Orwell fait d’ailleurs dans 1984 la même description d’une utopie négative, mais cela dans le but de réveiller le lecteur avant qu’il ne soit trop tard.
Les socialistes « utopistes » comme Karl Marx les dénomme avec un certain mépris n’étaient pas que de doux rêveurs. Ils étaient ceux qui ont rendu possible la transformation des utopies traditionnelles en réalité. Les communautés idéales qu’ils vont théoriser et parfois mettre en place ont été conçues comme des terrains d’expérimentation et d’explorations. William Morris donnera un parfait exemple de cette démarche. En découvrant le socialisme, le génie créateur de l’artiste va trouver le moyen de rendre possible ses rêves.
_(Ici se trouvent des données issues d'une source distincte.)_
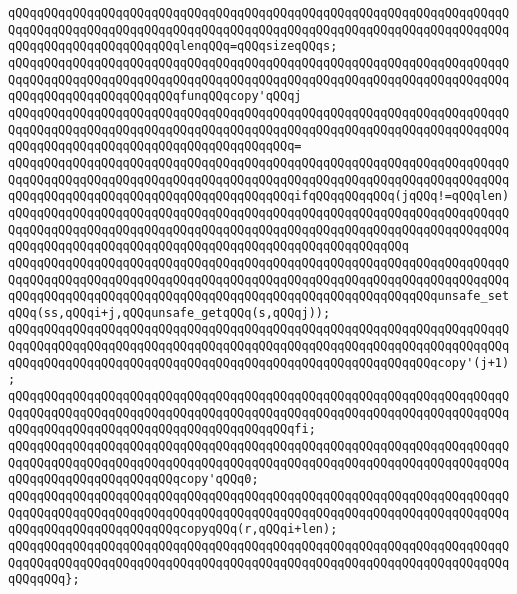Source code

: \verb|qQQqqQQqqQQqqQQqqQQqqQQqqQQqqQQqqQQqqQQqqQQqqQQqqQQqqQQqqQQqqQQqqQQqqQQqqQQqqQQqqQQqqQQqqQQqqQQqqQQqqQQqqQQqqQQqqQQqqQQqqQQqqQQqqQQqqQQqqQQqqQQqqQQqqQQqqQQqqQQqqQQqlenqQQq=qQQqsizeqQQqs;|\newline
\verb|qQQqqQQqqQQqqQQqqQQqqQQqqQQqqQQqqQQqqQQqqQQqqQQqqQQqqQQqqQQqqQQqqQQqqQQqqQQqqQQqqQQqqQQqqQQqqQQqqQQqqQQqqQQqqQQqqQQqqQQqqQQqqQQqqQQqqQQqqQQqqQQqqQQqqQQqqQQqqQQqqQQqfunqQQqcopy'qQQqj|\newline
\verb|qQQqqQQqqQQqqQQqqQQqqQQqqQQqqQQqqQQqqQQqqQQqqQQqqQQqqQQqqQQqqQQqqQQqqQQqqQQqqQQqqQQqqQQqqQQqqQQqqQQqqQQqqQQqqQQqqQQqqQQqqQQqqQQqqQQqqQQqqQQqqQQqqQQqqQQqqQQqqQQqqQQqqQQqqQQqqQQqqQQq=|\newline
\verb|qQQqqQQqqQQqqQQqqQQqqQQqqQQqqQQqqQQqqQQqqQQqqQQqqQQqqQQqqQQqqQQqqQQqqQQqqQQqqQQqqQQqqQQqqQQqqQQqqQQqqQQqqQQqqQQqqQQqqQQqqQQqqQQqqQQqqQQqqQQqqQQqqQQqqQQqqQQqqQQqqQQqqQQqqQQqqQQqqQQqifqQQqqQQqqQQq(jqQQq!=qQQqlen)|\newline
\verb|qQQqqQQqqQQqqQQqqQQqqQQqqQQqqQQqqQQqqQQqqQQqqQQqqQQqqQQqqQQqqQQqqQQqqQQqqQQqqQQqqQQqqQQqqQQqqQQqqQQqqQQqqQQqqQQqqQQqqQQqqQQqqQQqqQQqqQQqqQQqqQQqqQQqqQQqqQQqqQQqqQQqqQQqqQQqqQQqqQQqqQQqqQQqqQQqqQQq|\newline
\verb|qQQqqQQqqQQqqQQqqQQqqQQqqQQqqQQqqQQqqQQqqQQqqQQqqQQqqQQqqQQqqQQqqQQqqQQqqQQqqQQqqQQqqQQqqQQqqQQqqQQqqQQqqQQqqQQqqQQqqQQqqQQqqQQqqQQqqQQqqQQqqQQqqQQqqQQqqQQqqQQqqQQqqQQqqQQqqQQqqQQqqQQqqQQqqQQqqQQqqQQqunsafe_setqQQq(ss,qQQqi+j,qQQqunsafe_getqQQq(s,qQQqj));|\newline
\verb|qQQqqQQqqQQqqQQqqQQqqQQqqQQqqQQqqQQqqQQqqQQqqQQqqQQqqQQqqQQqqQQqqQQqqQQqqQQqqQQqqQQqqQQqqQQqqQQqqQQqqQQqqQQqqQQqqQQqqQQqqQQqqQQqqQQqqQQqqQQqqQQqqQQqqQQqqQQqqQQqqQQqqQQqqQQqqQQqqQQqqQQqqQQqqQQqqQQqqQQqcopy'(j+1);|\newline
\verb|qQQqqQQqqQQqqQQqqQQqqQQqqQQqqQQqqQQqqQQqqQQqqQQqqQQqqQQqqQQqqQQqqQQqqQQqqQQqqQQqqQQqqQQqqQQqqQQqqQQqqQQqqQQqqQQqqQQqqQQqqQQqqQQqqQQqqQQqqQQqqQQqqQQqqQQqqQQqqQQqqQQqqQQqqQQqqQQqqQQqfi;|\newline
\newline
\verb|qQQqqQQqqQQqqQQqqQQqqQQqqQQqqQQqqQQqqQQqqQQqqQQqqQQqqQQqqQQqqQQqqQQqqQQqqQQqqQQqqQQqqQQqqQQqqQQqqQQqqQQqqQQqqQQqqQQqqQQqqQQqqQQqqQQqqQQqqQQqqQQqqQQqqQQqqQQqqQQqqQQqcopy'qQQq0;|\newline
\verb|qQQqqQQqqQQqqQQqqQQqqQQqqQQqqQQqqQQqqQQqqQQqqQQqqQQqqQQqqQQqqQQqqQQqqQQqqQQqqQQqqQQqqQQqqQQqqQQqqQQqqQQqqQQqqQQqqQQqqQQqqQQqqQQqqQQqqQQqqQQqqQQqqQQqqQQqqQQqqQQqqQQqcopyqQQq(r,qQQqi+len);|\newline
\verb|qQQqqQQqqQQqqQQqqQQqqQQqqQQqqQQqqQQqqQQqqQQqqQQqqQQqqQQqqQQqqQQqqQQqqQQqqQQqqQQqqQQqqQQqqQQqqQQqqQQqqQQqqQQqqQQqqQQqqQQqqQQqqQQqqQQqqQQqqQQqqQQqqQQq};|\newline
C’est aussi le but d’un Chesterton avec le Napoléon de Notting Hill. S’appuyant sur le localisme contre le nivellement moderne, cette fable est vivifiante et drôle (ce que A.L. Morton ne semble pas avoir compris dans sa logique d’universitaire marxiste). C’est un anarchisme-conservateur joyeux qui donne la clé de sa réflexion dans une confession du héros du roman : « Je me souviens que dans mon enfance triste, les pédants écrivaient des livres sur les trains qui iraient plus vite, sur le monde qui ne serait plus qu’un seul empire et sur les autobus qui iraient dans la lune. Et dans ma tête d’enfant je me disais : « Je crois plutôt que nous retournerons aux croisades, et que nous adorerons les dieux de la cité ». Et c’est ce qui s’est passé ! ».
Louis Alexandre.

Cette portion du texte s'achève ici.